WHAT YOU WILL DO → Search term "caracteres": copy each line of the records that contains it.

*** Opening of MATERIAL FOR THIS EXERCISE ***

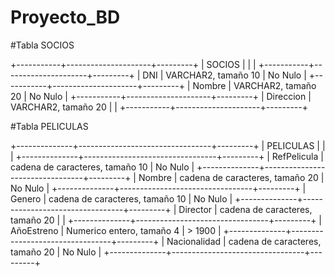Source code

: # Proyecto_BD

#Tabla SOCIOS

+-----------+---------------------+---------+
| SOCIOS    |                     |         |
+-----------+---------------------+---------+
| DNI       | VARCHAR2, tamaño 10 | No Nulo |
+-----------+---------------------+---------+
| Nombre    | VARCHAR2, tamaño 20 | No Nulo |
+-----------+---------------------+---------+
| Direccion | VARCHAR2, tamaño 20 |         |
+-----------+---------------------+---------+

#Tabla PELICULAS

+--------------+---------------------------------+---------+
| PELICULAS    |                                 |         |
+--------------+---------------------------------+---------+
| RefPelicula  | cadena de caracteres, tamaño 10 | No Nulo |
+--------------+---------------------------------+---------+
| Nombre       | cadena de caracteres, tamaño 20 | No Nulo |
+--------------+---------------------------------+---------+
| Genero       | cadena de caracteres, tamaño 10 | No Nulo |
+--------------+---------------------------------+---------+
| Director     | cadena de caracteres, tamaño 20 |         |
+--------------+---------------------------------+---------+
| AñoEstreno   | Numerico entero, tamaño 4       | > 1900  |
+--------------+---------------------------------+---------+
| Nacionalidad | cadena de caracteres, tamaño 20 | No Nulo |
+--------------+---------------------------------+---------+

*** Close of MATERIAL FOR THIS EXERCISE ***

TASK RESPONSE →
| RefPelicula  | cadena de caracteres, tamaño 10 | No Nulo |
| Nombre       | cadena de caracteres, tamaño 20 | No Nulo |
| Genero       | cadena de caracteres, tamaño 10 | No Nulo |
| Director     | cadena de caracteres, tamaño 20 |         |
| Nacionalidad | cadena de caracteres, tamaño 20 | No Nulo |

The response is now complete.